● What you will do: Only the lines of the data holding the string "Ruby" need to be returned.

● Excerpted data:

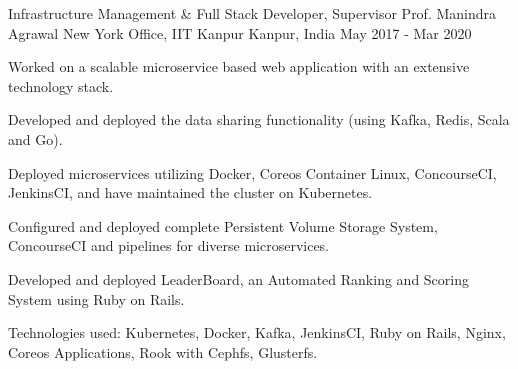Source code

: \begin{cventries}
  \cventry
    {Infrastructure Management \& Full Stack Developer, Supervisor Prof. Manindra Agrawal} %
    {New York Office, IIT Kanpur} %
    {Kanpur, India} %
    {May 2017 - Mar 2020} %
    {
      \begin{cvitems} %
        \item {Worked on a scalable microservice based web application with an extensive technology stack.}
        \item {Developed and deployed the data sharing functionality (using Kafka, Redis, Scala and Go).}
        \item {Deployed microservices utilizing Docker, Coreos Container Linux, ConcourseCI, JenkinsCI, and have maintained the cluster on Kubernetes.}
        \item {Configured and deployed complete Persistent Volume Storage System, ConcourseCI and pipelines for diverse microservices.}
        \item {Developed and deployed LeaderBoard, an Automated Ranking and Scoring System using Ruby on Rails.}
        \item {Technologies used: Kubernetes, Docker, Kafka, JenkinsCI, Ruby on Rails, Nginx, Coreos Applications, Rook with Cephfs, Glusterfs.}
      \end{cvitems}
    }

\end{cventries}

● Reply to the exercise:
        \item {Developed and deployed LeaderBoard, an Automated Ranking and Scoring System using Ruby on Rails.}
        \item {Technologies used: Kubernetes, Docker, Kafka, JenkinsCI, Ruby on Rails, Nginx, Coreos Applications, Rook with Cephfs, Glusterfs.}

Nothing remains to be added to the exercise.